◆ **RECORDS FOR THIS EXERCISE**
# # # # # # #
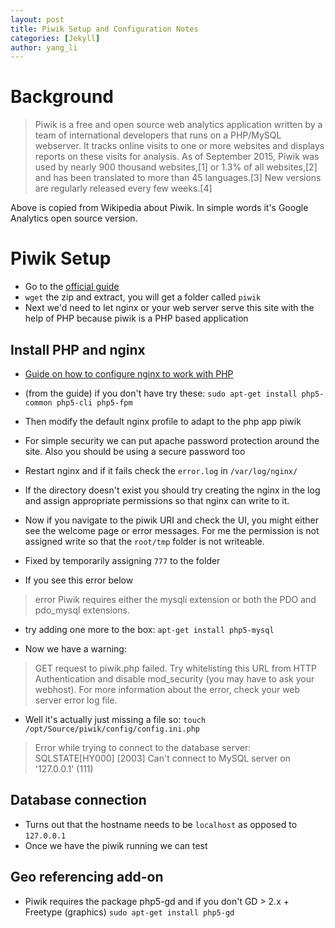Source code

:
 ```yaml
---
layout: post
title: Piwik Setup and Configuration Notes  
categories: [Jekyll]
author: yang_li
---
```


# Background


> Piwik is a free and open source web analytics application written by a team of international developers that runs on a PHP/MySQL webserver. It tracks online visits to one or more websites and displays reports on these visits for analysis. As of September 2015, Piwik was used by nearly 900 thousand websites,[1] or 1.3% of all websites,[2] and has been translated to more than 45 languages.[3] New versions are regularly released every few weeks.[4]


Above is copied from Wikipedia about Piwik. In simple words it's Google Analytics open source version.


# Piwik Setup

* Go to the [official guide](https://piwik.org/docs/installation/#getting-started)
* `wget` the zip and extract, you will get a folder called `piwik`
* Next we'd need to let nginx or your web server serve this site with the help of PHP because piwik is a PHP based application

## Install PHP and nginx
* [Guide on how to configure nginx to work with PHP](http://askubuntu.com/questions/134666/what-is-the-easiest-way-to-enable-php-on-nginx)

* (from the guide) if you don't have try these: `sudo apt-get install php5-common php5-cli php5-fpm`

* Then modify the default nginx profile to adapt to the php app piwik

* For simple security we can put apache password protection around the site. Also you should be using a secure password too

* Restart nginx and if it fails check the `error.log` in `/var/log/nginx/`

* If the directory doesn't exist you should try creating the nginx in the log and assign appropriate permissions so that nginx can write to it.

* Now if you navigate to the piwik URI and check the UI, you might either see the welcome page or error messages. For me the permission is not assigned write so that the `root/tmp` folder is not writeable.

* Fixed by temporarily assigning `777` to the folder

* If you see this error below

> error
> Piwik requires either the mysqli extension or both the PDO and pdo_mysql extensions.


* try adding one more to the box:
`apt-get install php5-mysql`

* Now we have a warning:

> GET request to piwik.php failed. Try whitelisting this URL from HTTP Authentication and disable mod_security (you may have to ask your webhost). For more information about the error, check your web server error log file.


* Well it's actually just missing a file so:
`touch  /opt/Source/piwik/config/config.ini.php`

> Error while trying to connect to the database server: SQLSTATE[HY000] [2003] Can't connect to MySQL server on '127.0.0.1' (111)

## Database connection
* Turns out that the hostname needs to be `localhost` as opposed to `127.0.0.1`
* Once we have the piwik running we can test

## Geo referencing add-on

* Piwik requires the package php5-gd and if you don't GD > 2.x + Freetype (graphics) `sudo apt-get install php5-gd`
# # # # # # #
◆ **WORK INSTRUCTIONS**
Everything from the line containing "the zip and" to the bottom of the listing is to be set down exactly; leave out all other lines.

◆ **RESULT BELOW**
* `wget` the zip and extract, you will get a folder called `piwik`
* Next we'd need to let nginx or your web server serve this site with the help of PHP because piwik is a PHP based application

## Install PHP and nginx
* [Guide on how to configure nginx to work with PHP](http://askubuntu.com/questions/134666/what-is-the-easiest-way-to-enable-php-on-nginx)

* (from the guide) if you don't have try these: `sudo apt-get install php5-common php5-cli php5-fpm`

* Then modify the default nginx profile to adapt to the php app piwik

* For simple security we can put apache password protection around the site. Also you should be using a secure password too

* Restart nginx and if it fails check the `error.log` in `/var/log/nginx/`

* If the directory doesn't exist you should try creating the nginx in the log and assign appropriate permissions so that nginx can write to it.

* Now if you navigate to the piwik URI and check the UI, you might either see the welcome page or error messages. For me the permission is not assigned write so that the `root/tmp` folder is not writeable.

* Fixed by temporarily assigning `777` to the folder

* If you see this error below

> error
> Piwik requires either the mysqli extension or both the PDO and pdo_mysql extensions.


* try adding one more to the box:
`apt-get install php5-mysql`

* Now we have a warning:

> GET request to piwik.php failed. Try whitelisting this URL from HTTP Authentication and disable mod_security (you may have to ask your webhost). For more information about the error, check your web server error log file.


* Well it's actually just missing a file so:
`touch  /opt/Source/piwik/config/config.ini.php`

> Error while trying to connect to the database server: SQLSTATE[HY000] [2003] Can't connect to MySQL server on '127.0.0.1' (111)

## Database connection
* Turns out that the hostname needs to be `localhost` as opposed to `127.0.0.1`
* Once we have the piwik running we can test

## Geo referencing add-on

* Piwik requires the package php5-gd and if you don't GD > 2.x + Freetype (graphics) `sudo apt-get install php5-gd`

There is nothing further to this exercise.